▶ _The input_:
◆ ◆ ◆ ◆ ◆ ◆ ◆

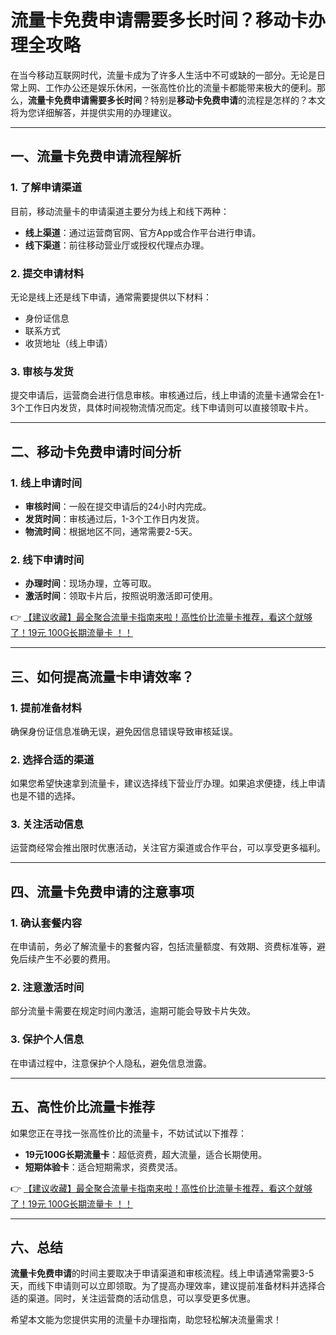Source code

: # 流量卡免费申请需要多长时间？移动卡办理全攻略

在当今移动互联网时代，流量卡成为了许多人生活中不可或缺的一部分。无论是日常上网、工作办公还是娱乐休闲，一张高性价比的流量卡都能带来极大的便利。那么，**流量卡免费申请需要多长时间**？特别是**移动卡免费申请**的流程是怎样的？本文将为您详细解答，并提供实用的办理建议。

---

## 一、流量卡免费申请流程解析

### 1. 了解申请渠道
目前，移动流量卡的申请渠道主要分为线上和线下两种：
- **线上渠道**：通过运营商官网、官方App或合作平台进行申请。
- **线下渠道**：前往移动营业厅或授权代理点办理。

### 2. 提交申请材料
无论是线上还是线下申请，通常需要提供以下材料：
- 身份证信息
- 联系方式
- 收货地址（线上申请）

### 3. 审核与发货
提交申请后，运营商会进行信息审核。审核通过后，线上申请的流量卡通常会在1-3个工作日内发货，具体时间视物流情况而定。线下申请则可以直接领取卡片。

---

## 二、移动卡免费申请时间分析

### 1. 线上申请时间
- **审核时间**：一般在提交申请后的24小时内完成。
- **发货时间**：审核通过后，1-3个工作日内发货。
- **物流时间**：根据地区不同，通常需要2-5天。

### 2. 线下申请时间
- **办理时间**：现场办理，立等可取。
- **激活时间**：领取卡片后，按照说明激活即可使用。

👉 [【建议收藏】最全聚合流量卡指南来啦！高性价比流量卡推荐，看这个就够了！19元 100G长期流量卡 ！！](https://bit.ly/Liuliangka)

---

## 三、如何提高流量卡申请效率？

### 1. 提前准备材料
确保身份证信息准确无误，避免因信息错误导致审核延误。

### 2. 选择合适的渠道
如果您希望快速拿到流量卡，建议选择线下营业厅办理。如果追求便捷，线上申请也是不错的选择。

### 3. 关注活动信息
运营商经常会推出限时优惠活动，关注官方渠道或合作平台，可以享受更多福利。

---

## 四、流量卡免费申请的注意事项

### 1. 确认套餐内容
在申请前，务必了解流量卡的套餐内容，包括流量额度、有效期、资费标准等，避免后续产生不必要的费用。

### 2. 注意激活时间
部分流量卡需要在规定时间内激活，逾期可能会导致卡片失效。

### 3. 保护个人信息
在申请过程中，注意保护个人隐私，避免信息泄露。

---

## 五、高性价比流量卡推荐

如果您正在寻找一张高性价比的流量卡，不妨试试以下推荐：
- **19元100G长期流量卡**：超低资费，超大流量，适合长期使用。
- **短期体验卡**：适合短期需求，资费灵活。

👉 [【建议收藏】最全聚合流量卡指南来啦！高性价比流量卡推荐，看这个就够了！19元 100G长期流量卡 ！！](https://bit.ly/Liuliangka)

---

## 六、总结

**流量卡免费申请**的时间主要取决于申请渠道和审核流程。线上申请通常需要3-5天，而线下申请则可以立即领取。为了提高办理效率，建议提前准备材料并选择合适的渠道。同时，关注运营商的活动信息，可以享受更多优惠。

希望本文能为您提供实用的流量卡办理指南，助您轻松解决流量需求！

◆ ◆ ◆ ◆ ◆ ◆ ◆

▶ _Activity_:
Your answer should be exactly the lines of the material above, starting at the one that holds "### 1. 线上申请时间" and ending with the last.

▶ _Result for this task_:
### 1. 线上申请时间
- **审核时间**：一般在提交申请后的24小时内完成。
- **发货时间**：审核通过后，1-3个工作日内发货。
- **物流时间**：根据地区不同，通常需要2-5天。

### 2. 线下申请时间
- **办理时间**：现场办理，立等可取。
- **激活时间**：领取卡片后，按照说明激活即可使用。

👉 [【建议收藏】最全聚合流量卡指南来啦！高性价比流量卡推荐，看这个就够了！19元 100G长期流量卡 ！！](https://bit.ly/Liuliangka)

---

## 三、如何提高流量卡申请效率？

### 1. 提前准备材料
确保身份证信息准确无误，避免因信息错误导致审核延误。

### 2. 选择合适的渠道
如果您希望快速拿到流量卡，建议选择线下营业厅办理。如果追求便捷，线上申请也是不错的选择。

### 3. 关注活动信息
运营商经常会推出限时优惠活动，关注官方渠道或合作平台，可以享受更多福利。

---

## 四、流量卡免费申请的注意事项

### 1. 确认套餐内容
在申请前，务必了解流量卡的套餐内容，包括流量额度、有效期、资费标准等，避免后续产生不必要的费用。

### 2. 注意激活时间
部分流量卡需要在规定时间内激活，逾期可能会导致卡片失效。

### 3. 保护个人信息
在申请过程中，注意保护个人隐私，避免信息泄露。

---

## 五、高性价比流量卡推荐

如果您正在寻找一张高性价比的流量卡，不妨试试以下推荐：
- **19元100G长期流量卡**：超低资费，超大流量，适合长期使用。
- **短期体验卡**：适合短期需求，资费灵活。

👉 [【建议收藏】最全聚合流量卡指南来啦！高性价比流量卡推荐，看这个就够了！19元 100G长期流量卡 ！！](https://bit.ly/Liuliangka)

---

## 六、总结

**流量卡免费申请**的时间主要取决于申请渠道和审核流程。线上申请通常需要3-5天，而线下申请则可以立即领取。为了提高办理效率，建议提前准备材料并选择合适的渠道。同时，关注运营商的活动信息，可以享受更多优惠。

希望本文能为您提供实用的流量卡办理指南，助您轻松解决流量需求！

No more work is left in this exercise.